Problem requirements
Among the entries below, tally the lines that include "between", and give the number alone.

Provided entries
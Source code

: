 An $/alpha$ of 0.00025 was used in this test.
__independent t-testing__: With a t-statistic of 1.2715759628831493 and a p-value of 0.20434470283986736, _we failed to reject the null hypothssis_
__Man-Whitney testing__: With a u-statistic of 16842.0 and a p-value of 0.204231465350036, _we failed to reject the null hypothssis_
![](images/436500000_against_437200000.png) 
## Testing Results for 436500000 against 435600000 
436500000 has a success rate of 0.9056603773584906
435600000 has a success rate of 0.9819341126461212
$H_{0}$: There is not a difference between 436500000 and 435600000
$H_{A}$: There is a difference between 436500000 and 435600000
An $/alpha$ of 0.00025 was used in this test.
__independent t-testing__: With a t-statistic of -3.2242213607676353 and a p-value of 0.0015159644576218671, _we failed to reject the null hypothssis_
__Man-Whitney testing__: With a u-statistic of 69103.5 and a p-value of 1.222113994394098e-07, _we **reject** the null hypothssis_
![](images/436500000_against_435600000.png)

Reply
2